После этих слов батюшка перестал хлестать меня по физиономии, закрыл лицо руками и заплакал навзрыд. Плечи его тряслись, а седые пряди упали на лицо. Он был жалок, но мне почему-то не было его жаль. Мне не было жаль ни батюшку, ни его молодую невесту, обречённую прожить самые упоительные годы своей юности со своенравным стариком, мне не было жаль даже самого себя. Мне было больно и стыдно.
По приказу батюшки меня перенесли в комнату и положили на кровать. Я слышал, как послали за доктором, как наша кухарка Фёкла в который раз пересказывала дворне, как она, услышав грохот упавшего стула в гостиной, не поленилась и засунула в залу свой любопытный нос.
Увидев меня, болтающегося в петле, она с визгом вылетела назад в кухню, где на моё счастье в это время обедал конюх Иван Михайлов – человек необычайной силы, способный одним ударом кулака свалить быка с ног. Иван в два прыжка преодолел расстояние между кухней и гостиной, и, несмотря на богатырскую фигуру, легко вскочил на стол. Левой рукой он обнял и приподнял моё бездыханное тело, а правой вырвал из потолка чугунный крюк.
К этому времени паника охватила всех слуг, поэтому ор стоял вселенский. Батюшка, как был, в халате и турецких с загнутыми носами туфлях, так и прибежал в залу. Прежде появиться перед дворней в таком виде мой родитель себе никогда не позволял.
К обеду приехал Арон Израилевич – наш земский доктор, который осмотрел меня и дал выпить успокоительных капель. После чего принял приглашение батюшки отобедать у нас. Дверь в мою комнату была открыта, и до меня долетали обрывки разговора и позвякивание столовых приборов.
– Это просто напасть какая-то, – жаловался доктор батюшке. – За последний месяц в нашем уезде это третий случай. Давеча у ваших соседей Осмоловских пятнадцатилетняя девица из-за несчастной любви наглоталась мышьяку. И было бы из-за кого! Вы не поверите, но предметом её неразделённой страсти явился её дальний родственник – пьяница и повеса, гостивший у Осмоловских прошлым летом.
– Жива? – глухо спросил мой родитель, и я услышал, как в его руках предательски звякнул водочный графинчик.

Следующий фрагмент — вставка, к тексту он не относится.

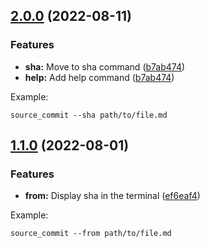 ## [2.0.0](https://github.com/JuanVqz/source_commit/commit/f9aca6821f7d49a238019204ed5dad3d92a520ce) (2022-08-11)

### Features
* **sha:** Move to sha command ([b7ab474](https://github.com/JuanVqz/source_commit/commit/b7ab474751a12cf550f3ae11c4feb2af2f935a76))
* **help:** Add help command ([b7ab474](https://github.com/JuanVqz/source_commit/commit/b7ab474751a12cf550f3ae11c4feb2af2f935a76))

Example:

```
source_commit --sha path/to/file.md
```

## [1.1.0](https://github.com/JuanVqz/source_commit/commit/f9aca6821f7d49a238019204ed5dad3d92a520ce) (2022-08-01)

### Features
* **from:** Display sha in the terminal ([ef6eaf4](https://github.com/JuanVqz/source_commit/commit/ef6eaf460ac1ea84a78fc48ae9c4a7445a37b8f2))

Example:

```
source_commit --from path/to/file.md
```
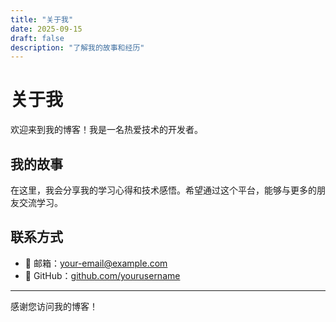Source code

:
 ```yaml
---
title: "关于我"
date: 2025-09-15
draft: false
description: "了解我的故事和经历"
---
```


# 关于我

欢迎来到我的博客！我是一名热爱技术的开发者。

## 我的故事

在这里，我会分享我的学习心得和技术感悟。希望通过这个平台，能够与更多的朋友交流学习。

## 联系方式

- 📧 邮箱：[your-email@example.com](mailto:your-email@example.com)
- 🐙 GitHub：[github.com/yourusername](https://github.com/yourusername)

---

感谢您访问我的博客！
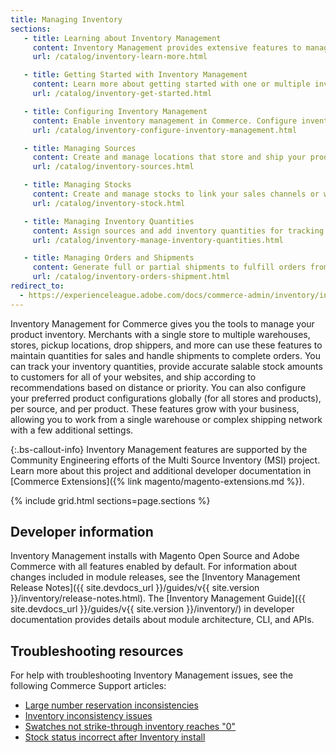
 ```yaml
---
title: Managing Inventory
sections:
   - title: Learning about Inventory Management
     content: Inventory Management provides extensive features to manage product quantities, source locations, configurations, and shipments. Learn more about Single and Multi Source support, workflows, terms, and getting started.
     url: /catalog/inventory-learn-more.html

   - title: Getting Started with Inventory Management
     content: Learn more about getting started with one or multiple inventory and shipping locations, expanding your stores, and more.
     url: /catalog/inventory-get-started.html

   - title: Configuring Inventory Management
     content: Enable inventory management in Commerce. Configure inventory settings at the global to product level for stocks, sources, and products. These settings include thresholds, backorders, and more.
     url: /catalog/inventory-configure-inventory-management.html

   - title: Managing Sources
     content: Create and manage locations that store and ship your products. Single Source merchants use the Default Source for all product inventory while Multi Source merchants use additional custom sources.
     url: /catalog/inventory-sources.html

   - title: Managing Stocks
     content: Create and manage stocks to link your sales channels or websites to sources. Stocks provide an aggregated salable quantity of products. Single Source merchants use the Default Stock while Multi Source merchants use additional custom stocks.
     url: /catalog/inventory-stock.html

   - title: Managing Inventory Quantities
     content: Assign sources and add inventory quantities for tracking and selling products across locations. Update amounts per product, through bulk actions, or import and export features.
     url: /catalog/inventory-manage-inventory-quantities.html

   - title: Managing Orders and Shipments
     content: Generate full or partial shipments to fulfill orders from one or more sources, return stock to sources when issuing credit memos, and manage unshipped orders.
     url: /catalog/inventory-orders-shipment.html
redirect_to:
  - https://experienceleague.adobe.com/docs/commerce-admin/inventory/introduction.html
---
```


Inventory Management for Commerce gives you the tools to manage your product inventory. Merchants with a single store to multiple warehouses, stores, pickup locations, drop shippers, and more can use these features to maintain quantities for sales and handle shipments to complete orders. You can track your inventory quantities, provide accurate salable stock amounts to customers for all of your websites, and ship according to recommendations based on distance or priority. You can also configure your preferred product configurations globally (for all stores and products), per source, and per product. These features grow with your business, allowing you to work from a single warehouse or complex shipping network with a few additional settings.

{:.bs-callout-info}
Inventory Management features are supported by the Community Engineering efforts of the Multi Source Inventory (MSI) project. Learn more about this project and additional developer documentation in [Commerce Extensions]({% link magento/magento-extensions.md %}).

{% include grid.html sections=page.sections %}

## Developer information

Inventory Management installs with Magento Open Source and Adobe Commerce with all features enabled by default. For information about changes included in module releases, see the [Inventory Management Release Notes]({{ site.devdocs_url }}/guides/v{{ site.version }}/inventory/release-notes.html). The [Inventory Management Guide]({{ site.devdocs_url }}/guides/v{{ site.version }}/inventory/) in developer documentation provides details about module architecture, CLI, and APIs.

## Troubleshooting resources

For help with troubleshooting Inventory Management issues, see the following Commerce Support articles:

- [Large number reservation inconsistencies](https://support.magento.com/hc/en-us/articles/360051515272)
- [Inventory inconsistency issues](https://support.magento.com/hc/en-us/articles/360055276532)
- [Swatches not strike-through inventory reaches "0"](https://support.magento.com/hc/en-us/articles/360057039552)
- [Stock status incorrect after Inventory install](https://support.magento.com/hc/en-us/articles/360032440152)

– А что ей сделается! – меланхолично ответил доктор. – Организм молодой, сильный, да и мышьяк – не пирожные с крем-брюле, горький мышьяк-то. Вот её голубушку тут же и стошнило, аккурат в цветочный горшок. Герань, конечно, после этого засохла, а наша попрыгунья ничего – жива-здорова. Это у вас баранина? Я страсть как уважаю молодого барашка, привык, знаете ли, пока практиковал на Кавказе.

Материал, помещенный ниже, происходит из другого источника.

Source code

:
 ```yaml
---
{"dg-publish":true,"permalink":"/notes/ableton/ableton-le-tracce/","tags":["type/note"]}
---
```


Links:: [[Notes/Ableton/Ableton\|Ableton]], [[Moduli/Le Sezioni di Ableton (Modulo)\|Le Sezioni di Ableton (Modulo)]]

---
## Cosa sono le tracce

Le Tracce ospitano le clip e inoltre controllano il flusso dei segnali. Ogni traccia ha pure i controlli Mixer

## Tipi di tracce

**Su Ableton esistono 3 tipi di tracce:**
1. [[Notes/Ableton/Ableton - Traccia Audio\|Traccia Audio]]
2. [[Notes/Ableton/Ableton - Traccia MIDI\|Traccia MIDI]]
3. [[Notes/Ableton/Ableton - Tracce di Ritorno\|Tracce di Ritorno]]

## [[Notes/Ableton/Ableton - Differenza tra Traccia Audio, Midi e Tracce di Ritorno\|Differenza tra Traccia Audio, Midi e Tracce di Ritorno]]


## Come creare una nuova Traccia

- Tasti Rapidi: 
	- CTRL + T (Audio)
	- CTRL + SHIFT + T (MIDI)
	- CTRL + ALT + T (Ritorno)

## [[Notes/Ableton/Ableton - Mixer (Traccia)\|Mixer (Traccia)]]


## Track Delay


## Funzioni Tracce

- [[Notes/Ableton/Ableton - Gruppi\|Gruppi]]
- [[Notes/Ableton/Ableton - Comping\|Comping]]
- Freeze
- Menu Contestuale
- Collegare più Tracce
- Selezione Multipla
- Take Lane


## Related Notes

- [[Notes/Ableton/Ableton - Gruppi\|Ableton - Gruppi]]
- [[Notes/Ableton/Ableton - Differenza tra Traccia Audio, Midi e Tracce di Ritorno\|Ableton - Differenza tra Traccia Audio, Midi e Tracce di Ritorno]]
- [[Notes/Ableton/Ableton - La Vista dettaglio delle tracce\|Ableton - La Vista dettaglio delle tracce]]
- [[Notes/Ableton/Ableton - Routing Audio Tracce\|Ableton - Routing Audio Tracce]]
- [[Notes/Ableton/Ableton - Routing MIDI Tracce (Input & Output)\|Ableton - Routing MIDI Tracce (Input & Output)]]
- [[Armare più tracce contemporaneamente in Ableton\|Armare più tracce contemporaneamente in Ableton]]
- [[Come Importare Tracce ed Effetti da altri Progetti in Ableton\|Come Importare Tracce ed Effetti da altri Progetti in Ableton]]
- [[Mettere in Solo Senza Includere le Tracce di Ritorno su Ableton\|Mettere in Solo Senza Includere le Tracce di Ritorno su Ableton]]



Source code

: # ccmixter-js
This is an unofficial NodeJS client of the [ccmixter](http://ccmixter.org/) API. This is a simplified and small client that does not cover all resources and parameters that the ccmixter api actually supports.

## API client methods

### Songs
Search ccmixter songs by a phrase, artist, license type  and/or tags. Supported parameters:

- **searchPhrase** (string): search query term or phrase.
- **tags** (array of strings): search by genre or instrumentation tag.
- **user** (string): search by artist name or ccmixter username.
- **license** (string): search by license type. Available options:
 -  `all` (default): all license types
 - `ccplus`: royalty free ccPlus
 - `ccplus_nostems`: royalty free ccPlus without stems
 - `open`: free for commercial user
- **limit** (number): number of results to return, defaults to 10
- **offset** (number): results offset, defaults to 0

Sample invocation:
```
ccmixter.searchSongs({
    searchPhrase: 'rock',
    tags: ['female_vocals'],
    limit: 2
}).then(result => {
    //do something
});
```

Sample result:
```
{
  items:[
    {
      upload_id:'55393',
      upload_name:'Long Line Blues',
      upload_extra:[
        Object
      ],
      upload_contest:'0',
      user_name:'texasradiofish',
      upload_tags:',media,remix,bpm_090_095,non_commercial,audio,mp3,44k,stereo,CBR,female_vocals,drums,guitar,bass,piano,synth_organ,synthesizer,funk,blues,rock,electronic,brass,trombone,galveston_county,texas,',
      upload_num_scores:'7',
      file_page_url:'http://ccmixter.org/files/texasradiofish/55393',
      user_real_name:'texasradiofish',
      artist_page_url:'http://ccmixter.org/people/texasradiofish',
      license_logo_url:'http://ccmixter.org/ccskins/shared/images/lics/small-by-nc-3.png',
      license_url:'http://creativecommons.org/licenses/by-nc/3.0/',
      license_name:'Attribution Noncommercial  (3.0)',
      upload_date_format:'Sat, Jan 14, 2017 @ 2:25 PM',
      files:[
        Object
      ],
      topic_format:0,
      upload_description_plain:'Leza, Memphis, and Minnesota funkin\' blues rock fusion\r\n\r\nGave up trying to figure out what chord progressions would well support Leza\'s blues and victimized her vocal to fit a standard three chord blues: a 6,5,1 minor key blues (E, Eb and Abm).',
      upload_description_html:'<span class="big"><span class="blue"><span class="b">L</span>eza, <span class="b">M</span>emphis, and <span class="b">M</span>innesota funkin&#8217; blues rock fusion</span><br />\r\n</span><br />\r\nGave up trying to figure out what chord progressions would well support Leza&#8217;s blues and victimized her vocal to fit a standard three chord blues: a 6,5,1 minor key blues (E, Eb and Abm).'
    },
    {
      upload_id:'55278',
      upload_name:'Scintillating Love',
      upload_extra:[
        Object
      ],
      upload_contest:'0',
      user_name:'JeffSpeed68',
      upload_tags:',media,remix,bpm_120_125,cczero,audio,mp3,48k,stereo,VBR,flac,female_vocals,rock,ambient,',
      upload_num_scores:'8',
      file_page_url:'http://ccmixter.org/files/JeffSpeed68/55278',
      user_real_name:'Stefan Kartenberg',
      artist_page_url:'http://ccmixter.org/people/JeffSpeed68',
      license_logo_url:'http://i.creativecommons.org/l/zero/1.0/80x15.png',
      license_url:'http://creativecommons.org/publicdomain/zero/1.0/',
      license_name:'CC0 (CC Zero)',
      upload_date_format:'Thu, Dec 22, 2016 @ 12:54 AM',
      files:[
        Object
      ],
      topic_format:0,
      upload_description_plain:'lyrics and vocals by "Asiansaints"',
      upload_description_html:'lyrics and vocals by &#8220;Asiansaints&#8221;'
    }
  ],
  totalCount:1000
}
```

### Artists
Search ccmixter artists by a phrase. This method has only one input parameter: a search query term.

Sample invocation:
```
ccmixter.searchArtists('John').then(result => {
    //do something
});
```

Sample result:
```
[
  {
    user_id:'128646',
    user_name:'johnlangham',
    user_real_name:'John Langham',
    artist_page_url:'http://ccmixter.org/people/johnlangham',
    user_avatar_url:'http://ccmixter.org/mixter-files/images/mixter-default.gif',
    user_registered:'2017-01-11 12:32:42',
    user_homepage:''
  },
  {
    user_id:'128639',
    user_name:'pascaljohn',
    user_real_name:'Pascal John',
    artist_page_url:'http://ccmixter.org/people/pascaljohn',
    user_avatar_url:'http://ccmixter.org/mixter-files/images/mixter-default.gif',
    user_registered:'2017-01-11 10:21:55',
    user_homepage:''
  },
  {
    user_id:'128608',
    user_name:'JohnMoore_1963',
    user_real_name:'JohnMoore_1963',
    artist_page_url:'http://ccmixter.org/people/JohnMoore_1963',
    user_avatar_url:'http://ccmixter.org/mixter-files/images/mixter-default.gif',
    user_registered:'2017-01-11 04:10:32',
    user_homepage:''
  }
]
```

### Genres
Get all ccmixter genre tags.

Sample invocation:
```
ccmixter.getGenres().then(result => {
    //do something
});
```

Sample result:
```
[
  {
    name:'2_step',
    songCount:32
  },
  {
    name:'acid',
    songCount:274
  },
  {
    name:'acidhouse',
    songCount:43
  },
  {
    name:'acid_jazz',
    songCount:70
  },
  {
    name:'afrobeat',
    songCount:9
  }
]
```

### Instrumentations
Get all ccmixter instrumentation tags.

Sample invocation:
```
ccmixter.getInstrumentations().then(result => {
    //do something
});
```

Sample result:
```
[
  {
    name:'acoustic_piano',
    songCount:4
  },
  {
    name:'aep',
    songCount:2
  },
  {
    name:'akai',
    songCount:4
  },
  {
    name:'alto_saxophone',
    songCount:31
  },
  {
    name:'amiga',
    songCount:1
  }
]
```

Дальше последовала пауза, в течение которой Арон Израилевич воздал должное жаренным на углях рёбрышкам молодого барашка. Потом зашелестела накрахмаленная салфетка, и под бодрый аккомпанемент столовых приборов доктор продолжил повествование.
– А третьего дня отставной поручик Габрилович – тоже ваш сосед, стреляться надумал.
– Габрилович? – удивился батюшка. – Ну, а этого, какая нелёгкая на грех подвинула?
– Накануне Габриловича лишили членства в клубе, – охотно пояснил Арон Израилевич. – Якобы за нечестную игру. И вот значит, он, придя домой, в сердцах нацарапал предсмертную записку – полнейший, я Вам скажу, бред! Дескать, мне честь важнее жизни, и спьяну сунул пистолет себе под левую мышку.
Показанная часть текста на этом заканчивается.